## Action item
After finding the line containing "- **Running Lint/Analysis**: Apart" below, please output that line and each following one through the line containing "<ProjectLayout>", exactly as written.

Stored data entries
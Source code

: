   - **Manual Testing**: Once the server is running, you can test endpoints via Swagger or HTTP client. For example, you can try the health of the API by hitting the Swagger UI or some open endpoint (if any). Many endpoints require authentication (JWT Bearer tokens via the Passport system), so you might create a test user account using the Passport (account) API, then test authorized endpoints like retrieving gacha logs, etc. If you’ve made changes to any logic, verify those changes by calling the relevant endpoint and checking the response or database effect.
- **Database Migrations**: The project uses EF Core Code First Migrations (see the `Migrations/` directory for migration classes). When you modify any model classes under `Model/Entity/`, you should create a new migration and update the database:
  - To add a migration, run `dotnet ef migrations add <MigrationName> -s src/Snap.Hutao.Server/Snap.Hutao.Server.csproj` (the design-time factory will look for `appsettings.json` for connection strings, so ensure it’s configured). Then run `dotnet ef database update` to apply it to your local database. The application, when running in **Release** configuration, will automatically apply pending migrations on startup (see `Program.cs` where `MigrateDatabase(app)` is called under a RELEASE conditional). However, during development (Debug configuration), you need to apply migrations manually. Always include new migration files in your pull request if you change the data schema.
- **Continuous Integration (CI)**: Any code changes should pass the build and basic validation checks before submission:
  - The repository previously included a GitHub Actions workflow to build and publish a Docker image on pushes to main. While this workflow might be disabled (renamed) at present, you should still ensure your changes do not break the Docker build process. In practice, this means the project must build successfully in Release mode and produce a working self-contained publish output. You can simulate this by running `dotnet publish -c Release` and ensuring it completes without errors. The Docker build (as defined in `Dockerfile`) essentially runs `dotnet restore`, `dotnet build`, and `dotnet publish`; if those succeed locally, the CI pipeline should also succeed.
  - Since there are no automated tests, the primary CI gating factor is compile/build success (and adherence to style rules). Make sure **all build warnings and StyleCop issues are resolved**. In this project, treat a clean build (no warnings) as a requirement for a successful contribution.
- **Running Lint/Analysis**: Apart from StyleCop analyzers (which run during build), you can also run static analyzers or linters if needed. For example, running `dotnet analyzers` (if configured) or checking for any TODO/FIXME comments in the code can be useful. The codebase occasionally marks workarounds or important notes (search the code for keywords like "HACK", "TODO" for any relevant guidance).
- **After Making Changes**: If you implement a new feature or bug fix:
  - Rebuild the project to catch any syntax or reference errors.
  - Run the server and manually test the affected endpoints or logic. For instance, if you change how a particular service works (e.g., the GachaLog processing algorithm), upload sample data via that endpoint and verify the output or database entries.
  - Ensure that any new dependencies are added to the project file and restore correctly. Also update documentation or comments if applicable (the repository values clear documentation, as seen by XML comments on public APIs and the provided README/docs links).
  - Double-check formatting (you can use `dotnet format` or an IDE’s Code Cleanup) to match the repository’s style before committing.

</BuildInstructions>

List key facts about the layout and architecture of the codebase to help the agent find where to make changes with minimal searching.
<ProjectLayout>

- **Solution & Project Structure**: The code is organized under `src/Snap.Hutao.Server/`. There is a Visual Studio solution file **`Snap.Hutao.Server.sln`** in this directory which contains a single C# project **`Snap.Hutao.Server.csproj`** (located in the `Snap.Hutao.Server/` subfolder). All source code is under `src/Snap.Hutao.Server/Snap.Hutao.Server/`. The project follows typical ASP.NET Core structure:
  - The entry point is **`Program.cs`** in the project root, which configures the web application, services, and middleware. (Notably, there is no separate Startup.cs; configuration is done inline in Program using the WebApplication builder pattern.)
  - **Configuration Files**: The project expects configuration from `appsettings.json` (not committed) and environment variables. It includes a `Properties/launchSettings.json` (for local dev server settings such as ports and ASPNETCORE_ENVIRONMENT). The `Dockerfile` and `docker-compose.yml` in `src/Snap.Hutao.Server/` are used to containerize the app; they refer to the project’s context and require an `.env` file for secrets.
...
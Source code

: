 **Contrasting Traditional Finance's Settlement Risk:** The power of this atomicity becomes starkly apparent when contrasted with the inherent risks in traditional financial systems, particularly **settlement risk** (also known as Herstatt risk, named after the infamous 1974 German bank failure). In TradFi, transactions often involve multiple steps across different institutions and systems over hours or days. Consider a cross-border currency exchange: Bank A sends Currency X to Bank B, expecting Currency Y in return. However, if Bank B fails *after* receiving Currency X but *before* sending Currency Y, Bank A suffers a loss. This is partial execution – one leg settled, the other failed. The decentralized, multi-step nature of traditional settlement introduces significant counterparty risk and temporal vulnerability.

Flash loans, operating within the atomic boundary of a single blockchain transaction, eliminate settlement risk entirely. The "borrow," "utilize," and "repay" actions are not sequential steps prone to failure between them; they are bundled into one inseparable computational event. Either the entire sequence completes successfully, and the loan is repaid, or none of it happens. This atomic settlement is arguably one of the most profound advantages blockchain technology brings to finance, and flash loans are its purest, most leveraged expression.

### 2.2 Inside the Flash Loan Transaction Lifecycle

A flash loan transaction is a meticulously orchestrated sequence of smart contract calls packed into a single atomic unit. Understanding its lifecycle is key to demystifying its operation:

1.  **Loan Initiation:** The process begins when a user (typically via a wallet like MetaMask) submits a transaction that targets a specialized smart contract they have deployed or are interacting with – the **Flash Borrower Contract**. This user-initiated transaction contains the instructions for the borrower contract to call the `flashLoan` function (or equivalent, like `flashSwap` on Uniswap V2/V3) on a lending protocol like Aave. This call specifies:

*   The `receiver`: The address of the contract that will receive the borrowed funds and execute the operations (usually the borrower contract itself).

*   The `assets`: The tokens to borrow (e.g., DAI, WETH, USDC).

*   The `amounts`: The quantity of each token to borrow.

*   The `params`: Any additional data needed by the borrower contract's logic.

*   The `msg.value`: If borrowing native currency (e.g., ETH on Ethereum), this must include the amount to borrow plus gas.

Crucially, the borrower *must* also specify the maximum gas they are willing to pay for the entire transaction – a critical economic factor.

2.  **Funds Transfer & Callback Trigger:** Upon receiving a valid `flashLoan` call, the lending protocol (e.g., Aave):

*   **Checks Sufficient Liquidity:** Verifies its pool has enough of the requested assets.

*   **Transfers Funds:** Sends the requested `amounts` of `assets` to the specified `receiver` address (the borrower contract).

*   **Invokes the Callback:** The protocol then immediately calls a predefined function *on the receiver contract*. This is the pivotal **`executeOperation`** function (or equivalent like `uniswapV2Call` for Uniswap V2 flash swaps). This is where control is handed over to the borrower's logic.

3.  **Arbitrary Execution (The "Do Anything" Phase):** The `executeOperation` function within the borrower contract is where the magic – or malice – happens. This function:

## Output below
- **Running Lint/Analysis**: Apart from StyleCop analyzers (which run during build), you can also run static analyzers or linters if needed. For example, running `dotnet analyzers` (if configured) or checking for any TODO/FIXME comments in the code can be useful. The codebase occasionally marks workarounds or important notes (search the code for keywords like "HACK", "TODO" for any relevant guidance).
- **After Making Changes**: If you implement a new feature or bug fix:
  - Rebuild the project to catch any syntax or reference errors.
  - Run the server and manually test the affected endpoints or logic. For instance, if you change how a particular service works (e.g., the GachaLog processing algorithm), upload sample data via that endpoint and verify the output or database entries.
  - Ensure that any new dependencies are added to the project file and restore correctly. Also update documentation or comments if applicable (the repository values clear documentation, as seen by XML comments on public APIs and the provided README/docs links).
  - Double-check formatting (you can use `dotnet format` or an IDE’s Code Cleanup) to match the repository’s style before committing.

</BuildInstructions>

List key facts about the layout and architecture of the codebase to help the agent find where to make changes with minimal searching.
<ProjectLayout>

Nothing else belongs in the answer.